Les inscriptions gravées sur les étiquettes, que l’on retrouve également peintes sur des objets, ne sont pas encore des hiéroglyphes, mais ça y ressemble. Bientôt ils couvriront toute l’Égypte Pharaonique et au-delà, car : « À quelques exceptions près, tous les alphabets du monde – non seulement le latin (le nôtre), mais aussi le grec, le cyrillique, l’arabe, le thaï – proviennent de la même matrice, et cette matrice n’est autre que le hiéroglyphe égyptien. » Ah bon…


En ces temps de distanciations, quand je vais faire des achats dans mon magasin de primeurs, à l’entrée, je dois prendre un jeton que je rends à la caisse, en sortant.
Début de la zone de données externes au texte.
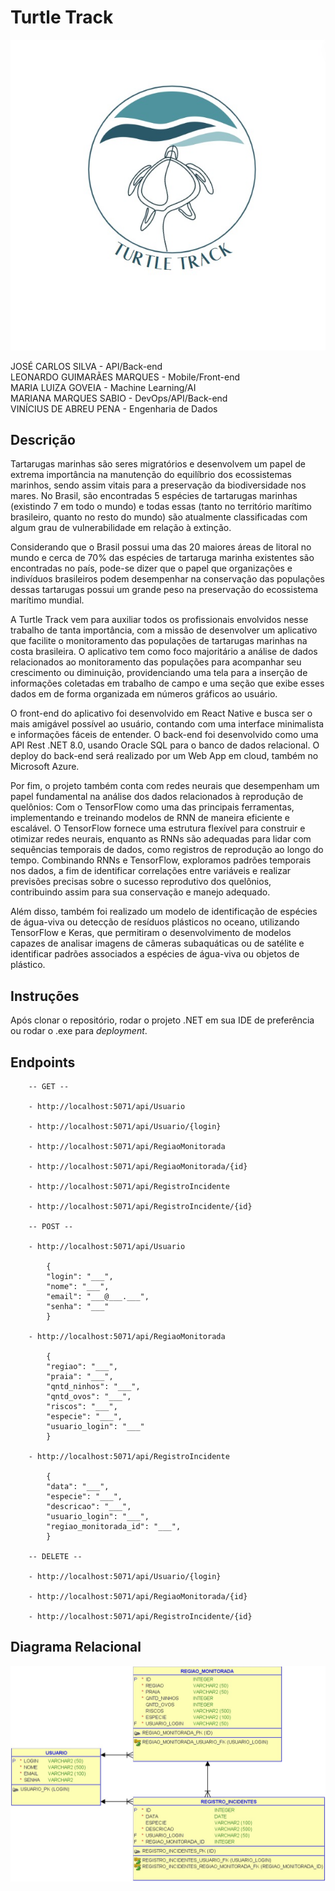 # Turtle Track

![Logo](/assets/images/logo.jpg)

JOSÉ CARLOS SILVA - API/Back-end  
LEONARDO GUIMARÃES MARQUES - Mobile/Front-end  
MARIA LUIZA GOVEIA - Machine Learning/AI  
MARIANA MARQUES SABIO - DevOps/API/Back-end  
VINÍCIUS DE ABREU PENA - Engenharia de Dados  

## Descrição

Tartarugas marinhas são seres migratórios e desenvolvem um papel de extrema importância na manutenção do equilíbrio dos ecossistemas marinhos, sendo assim vitais para a preservação da biodiversidade nos mares. No Brasil, são encontradas 5 espécies de tartarugas marinhas (existindo 7 em todo o mundo) e todas essas (tanto no território marítimo brasileiro, quanto no resto do mundo) são atualmente classificadas com algum grau de vulnerabilidade em relação à extinção.

Considerando que o Brasil possui uma das 20 maiores áreas de litoral no mundo e cerca de 70% das espécies de tartaruga marinha existentes são encontradas no país, pode-se dizer que o papel que organizações e indivíduos brasileiros podem desempenhar na conservação das populações dessas tartarugas possui um grande peso na preservação do ecossistema marítimo mundial.

A Turtle Track vem para auxiliar todos os profissionais envolvidos nesse trabalho de tanta importância, com a missão de desenvolver um aplicativo que facilite o monitoramento das populações de tartarugas marinhas na costa brasileira. O aplicativo tem como foco majoritário a análise de dados relacionados ao monitoramento das populações para acompanhar seu crescimento ou diminuição, providenciando uma tela para a inserção de informações coletadas em trabalho de campo e uma seção que exibe esses dados em de forma organizada em números gráficos ao usuário.

O front-end do aplicativo foi desenvolvido em React Native e busca ser o mais amigável possível ao usuário, contando com uma interface minimalista e informações fáceis de entender. O back-end foi desenvolvido como uma API Rest .NET 8.0, usando Oracle SQL para o banco de dados relacional. O deploy do back-end será realizado por um Web App em cloud, também no Microsoft Azure.

Por fim, o projeto também conta com redes neurais que desempenham um papel fundamental na análise dos dados relacionados à reprodução de quelônios: Com o TensorFlow como uma das principais ferramentas, implementando e treinando modelos de RNN de maneira eficiente e escalável. O TensorFlow fornece uma estrutura flexível para construir e otimizar redes neurais, enquanto as RNNs são adequadas para lidar com sequências temporais de dados, como registros de reprodução ao longo do tempo. Combinando RNNs e TensorFlow, exploramos padrões temporais nos dados, a fim de identificar correlações entre variáveis ​​e realizar previsões precisas sobre o sucesso reprodutivo dos quelônios, contribuindo assim para sua conservação e manejo adequado.

Além disso, também foi realizado um modelo de identificação de espécies de água-viva ou detecção de resíduos plásticos no oceano, utilizando TensorFlow e Keras, que permitiram o desenvolvimento de modelos capazes de analisar imagens de câmeras subaquáticas ou de satélite e identificar padrões associados a espécies de água-viva ou objetos de plástico.

## Instruções

Após clonar o repositório, rodar o projeto .NET em sua IDE de preferência ou rodar o .exe para *deployment*.

## Endpoints
        
        -- GET --
        
        - http://localhost:5071/api/Usuario
        
        - http://localhost:5071/api/Usuario/{login}
        
        - http://localhost:5071/api/RegiaoMonitorada
        
        - http://localhost:5071/api/RegiaoMonitorada/{id}
        
        - http://localhost:5071/api/RegistroIncidente
        
        - http://localhost:5071/api/RegistroIncidente/{id}
        
        -- POST --
        
        - http://localhost:5071/api/Usuario
        
            {
            "login": "___",
            "nome": "___",
            "email": "___@___.___",
            "senha": "___"
            }
        
        - http://localhost:5071/api/RegiaoMonitorada
        
            {
            "regiao": "___",
            "praia": "___",
            "qntd_ninhos": "___",
            "qntd_ovos": "___",
            "riscos": "___",
            "especie": "___",
            "usuario_login": "___"
            }
        
        - http://localhost:5071/api/RegistroIncidente
        
            {
            "data": "___",
            "especie": "___",
            "descricao": "___",
            "usuario_login": "___",
            "regiao_monitorada_id": "___",
            }
        
        -- DELETE --
        
        - http://localhost:5071/api/Usuario/{login}
        
        - http://localhost:5071/api/RegiaoMonitorada/{id}
        
        - http://localhost:5071/api/RegistroIncidente/{id}

## Diagrama Relacional

![Diagrama Relacional](/assets/images/relacional.jpg)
Il sert à compter – et limiter – le nombre de clients présents dans le magasin. Il semble qu’en Mésopotamie, on ait fait la même chose, il y a quelques milliers d’années « les marchandises et les objets étaient comptés avec des jetons : ainsi le mouton avait-il son jeton, la vache et le pain les leurs, etc. » On dénombre près de cinq cents jetons différents. Après comptage, on les enfermait dans une sphère d’argile, estampillée d’un sceau et/ou de l’empreinte d’un des jetons. Et puis, au fil du temps, les boules se sont aplaties pour finir par devenir des plaquettes : « C’est ici que naît le support de toute l’écriture, un prototype […] C’est elle qui est à l’origine de ce que vous avez entre les mains : livre ou liseuse. C’est le précurseur de nos smartphones. »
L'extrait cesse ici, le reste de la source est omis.